“When I ran for the school board in 2010, I campaigned on and stated that I would serve one term, and I intend on keeping my word,” Angelucci told the MDJ on Friday.
A mother of three and a former event planner, Angelucci followed the school board for years as a parent, and was elected to the board in November 2010. She is the only female member of the board.
“It’s our responsibility to be involved,” she said. “It’s important to be informed and contribute … I believe in what our Founding Fathers had envisioned: community members stepping up to serve the public and then returning to their lives.”
Angelucci said she is not one to break a promise, and said she will step down when her term on the board ends in December.
Her fellow board members aren’t entirely happy with her decision.
“This will be a loss for the board and the county,” Vice Chairman Randy Scamihorn said.
The board will lose an incredible amount of experience, he said, if Angelucci steps down, and he would like to see her run again.
“I think she’s a good board member.

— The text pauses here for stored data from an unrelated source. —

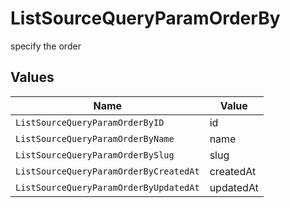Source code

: # ListSourceQueryParamOrderBy

specify the order


## Values

| Name                                   | Value                                  |
| -------------------------------------- | -------------------------------------- |
| `ListSourceQueryParamOrderByID`        | id                                     |
| `ListSourceQueryParamOrderByName`      | name                                   |
| `ListSourceQueryParamOrderBySlug`      | slug                                   |
| `ListSourceQueryParamOrderByCreatedAt` | createdAt                              |
| `ListSourceQueryParamOrderByUpdatedAt` | updatedAt                              |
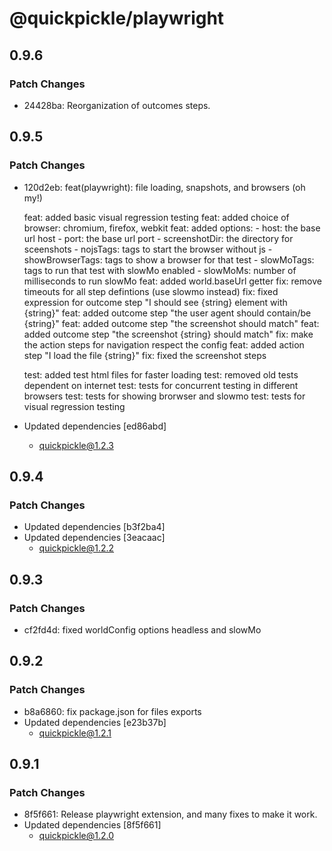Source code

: # @quickpickle/playwright

## 0.9.6

### Patch Changes

- 24428ba: Reorganization of outcomes steps.

## 0.9.5

### Patch Changes

- 120d2eb: feat(playwright): file loading, snapshots, and browsers (oh my!)

  feat: added basic visual regression testing
  feat: added choice of browser: chromium, firefox, webkit
  feat: added options: - host: the base url host - port: the base url port - screenshotDir: the directory for sceenshots - nojsTags: tags to start the browser without js - showBrowserTags: tags to show a browser for that test - slowMoTags: tags to run that test with slowMo enabled - slowMoMs: number of milliseconds to run slowMo
  feat: added world.baseUrl getter
  fix: remove timeouts for all step defintions (use slowmo instead)
  fix: fixed expression for outcome step "I should see {string} element with {string}"
  feat: added outcome step "the user agent should contain/be {string}"
  feat: added outcome step "the screenshot should match"
  feat: added outcome step "the screenshot {string} should match"
  fix: make the action steps for navigation respect the config
  feat: added action step "I load the file {string}"
  fix: fixed the screenshot steps

  test: added test html files for faster loading
  test: removed old tests dependent on internet
  test: tests for concurrent testing in different browsers
  test: tests for showing brorwser and slowmo
  test: tests for visual regression testing

- Updated dependencies [ed86abd]
  - quickpickle@1.2.3

## 0.9.4

### Patch Changes

- Updated dependencies [b3f2ba4]
- Updated dependencies [3eacaac]
  - quickpickle@1.2.2

## 0.9.3

### Patch Changes

- cf2fd4d: fixed worldConfig options headless and slowMo

## 0.9.2

### Patch Changes

- b8a6860: fix package.json for files exports
- Updated dependencies [e23b37b]
  - quickpickle@1.2.1

## 0.9.1

### Patch Changes

- 8f5f661: Release playwright extension, and many fixes to make it work.
- Updated dependencies [8f5f661]
  - quickpickle@1.2.0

I will support her any way she goes. It’s her choice. She’s done a good job. You don’t want to lose good people,” said fellow member Brad Wheeler.
“She has to do what is best for her and her family circumstances,” board member Tim Stultz said. “I think it’s too bad she is not going to run again; she is a very good board member.”
Board members Stultz and Scott Sweeney are also up for re-election this year, although neither has announced any intentions to run again.
County Commissioner Bob Ott said he’s enjoyed working with Angelucci over the years, and was disappointed she wouldn’t be seeking re-election.
“Her dedication and integrity is greatly needed in the school system, and I think she would do a tremendous job for another four years, so it will be a great loss,” Ott said. “I think in this era of distrust of
government, Kathy is someone that I think everyone can look up to and have faith in.”
A fiscal conservative, Angelucci has stood her ground on controversial issues, often siding with teachers over central office staff, asking questions and refusing to make any rash decisions.
She has been an outspoken critic of Common Core standards, and has made it clear she prefers to cut central office administrators rather than classroom teachers. Recently, she led the charge to rewrite the district’s staff discipline policy to give teachers more of a voice during disciplinary actions.
Qualifying week for the school board election is in March, with primary elections in May. The general election for school board members will be in November.
“I look forward to seeing how the race to fill her seat goes,” Stultz said.